• [What the exercise asks] Using the listing below, report all lines holding the word "comflowy".

• [Source records]

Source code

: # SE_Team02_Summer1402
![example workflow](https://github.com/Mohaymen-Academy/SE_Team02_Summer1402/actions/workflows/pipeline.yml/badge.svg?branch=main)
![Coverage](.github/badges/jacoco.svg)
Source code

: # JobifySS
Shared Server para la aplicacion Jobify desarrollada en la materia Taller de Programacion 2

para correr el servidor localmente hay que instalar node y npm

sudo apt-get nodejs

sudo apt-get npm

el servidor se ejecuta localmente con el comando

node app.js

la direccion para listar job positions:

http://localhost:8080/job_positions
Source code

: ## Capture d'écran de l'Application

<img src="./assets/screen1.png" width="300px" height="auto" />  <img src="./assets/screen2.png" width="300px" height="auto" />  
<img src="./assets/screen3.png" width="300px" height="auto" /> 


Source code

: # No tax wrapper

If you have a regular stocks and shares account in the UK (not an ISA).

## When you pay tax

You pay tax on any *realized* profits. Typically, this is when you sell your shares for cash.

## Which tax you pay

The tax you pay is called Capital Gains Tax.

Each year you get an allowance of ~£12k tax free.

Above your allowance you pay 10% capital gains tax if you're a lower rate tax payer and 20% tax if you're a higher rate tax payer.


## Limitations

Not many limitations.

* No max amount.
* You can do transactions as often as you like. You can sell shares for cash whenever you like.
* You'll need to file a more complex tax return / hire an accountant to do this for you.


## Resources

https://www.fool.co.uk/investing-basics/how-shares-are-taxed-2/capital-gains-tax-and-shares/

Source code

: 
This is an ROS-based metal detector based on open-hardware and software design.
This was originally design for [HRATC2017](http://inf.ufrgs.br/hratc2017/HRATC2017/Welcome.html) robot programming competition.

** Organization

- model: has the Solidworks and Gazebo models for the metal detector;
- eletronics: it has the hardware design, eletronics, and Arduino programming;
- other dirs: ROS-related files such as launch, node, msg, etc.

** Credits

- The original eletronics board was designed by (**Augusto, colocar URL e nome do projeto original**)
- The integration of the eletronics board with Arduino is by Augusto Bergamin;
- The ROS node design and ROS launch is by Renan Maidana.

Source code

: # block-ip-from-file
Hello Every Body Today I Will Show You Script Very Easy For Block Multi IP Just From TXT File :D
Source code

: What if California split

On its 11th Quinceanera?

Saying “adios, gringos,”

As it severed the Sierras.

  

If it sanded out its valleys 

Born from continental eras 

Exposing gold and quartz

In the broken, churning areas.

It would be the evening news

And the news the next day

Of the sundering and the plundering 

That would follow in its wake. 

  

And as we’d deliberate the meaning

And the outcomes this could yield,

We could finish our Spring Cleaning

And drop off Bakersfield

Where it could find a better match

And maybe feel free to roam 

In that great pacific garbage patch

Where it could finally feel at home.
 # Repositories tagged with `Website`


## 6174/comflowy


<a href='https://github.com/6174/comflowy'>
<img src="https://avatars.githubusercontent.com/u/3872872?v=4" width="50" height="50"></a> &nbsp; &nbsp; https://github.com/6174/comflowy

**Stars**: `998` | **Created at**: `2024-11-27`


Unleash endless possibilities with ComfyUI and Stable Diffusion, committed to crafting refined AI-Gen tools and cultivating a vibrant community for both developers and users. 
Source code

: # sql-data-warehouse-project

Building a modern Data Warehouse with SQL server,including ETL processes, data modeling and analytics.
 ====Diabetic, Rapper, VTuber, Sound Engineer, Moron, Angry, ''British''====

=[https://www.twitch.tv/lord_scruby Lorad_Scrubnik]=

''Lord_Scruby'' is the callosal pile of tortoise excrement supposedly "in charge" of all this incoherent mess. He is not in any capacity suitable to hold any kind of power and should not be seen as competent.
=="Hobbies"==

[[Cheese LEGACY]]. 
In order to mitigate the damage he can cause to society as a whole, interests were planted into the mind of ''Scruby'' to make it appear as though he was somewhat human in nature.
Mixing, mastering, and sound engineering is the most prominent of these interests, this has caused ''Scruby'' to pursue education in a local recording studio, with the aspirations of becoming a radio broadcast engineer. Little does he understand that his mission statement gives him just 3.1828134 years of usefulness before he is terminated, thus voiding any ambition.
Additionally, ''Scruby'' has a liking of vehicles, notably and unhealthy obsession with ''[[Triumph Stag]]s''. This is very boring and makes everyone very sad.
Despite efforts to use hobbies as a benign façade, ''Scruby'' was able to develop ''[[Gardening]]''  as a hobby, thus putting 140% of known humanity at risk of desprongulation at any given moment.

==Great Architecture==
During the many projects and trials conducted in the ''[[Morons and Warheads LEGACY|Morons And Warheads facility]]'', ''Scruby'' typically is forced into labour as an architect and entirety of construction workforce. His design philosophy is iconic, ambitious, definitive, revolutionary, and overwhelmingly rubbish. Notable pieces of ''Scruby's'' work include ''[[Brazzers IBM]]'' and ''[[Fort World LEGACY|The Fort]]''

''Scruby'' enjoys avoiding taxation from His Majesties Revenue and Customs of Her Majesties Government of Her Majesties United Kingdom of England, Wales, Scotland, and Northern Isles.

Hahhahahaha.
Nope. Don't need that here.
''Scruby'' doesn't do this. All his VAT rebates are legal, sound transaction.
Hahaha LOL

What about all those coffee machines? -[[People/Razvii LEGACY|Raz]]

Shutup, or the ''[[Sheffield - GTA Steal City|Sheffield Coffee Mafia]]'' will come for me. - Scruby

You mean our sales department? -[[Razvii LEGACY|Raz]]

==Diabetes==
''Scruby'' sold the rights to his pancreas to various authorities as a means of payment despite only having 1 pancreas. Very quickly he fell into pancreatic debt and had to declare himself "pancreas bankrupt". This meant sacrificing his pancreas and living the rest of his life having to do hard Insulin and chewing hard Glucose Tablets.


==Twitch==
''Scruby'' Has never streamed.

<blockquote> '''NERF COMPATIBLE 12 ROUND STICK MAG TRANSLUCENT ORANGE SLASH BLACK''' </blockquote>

• [Exercise answer]
## 6174/comflowy
<a href='https://github.com/6174/comflowy'>
<img src="https://avatars.githubusercontent.com/u/3872872?v=4" width="50" height="50"></a> &nbsp; &nbsp; https://github.com/6174/comflowy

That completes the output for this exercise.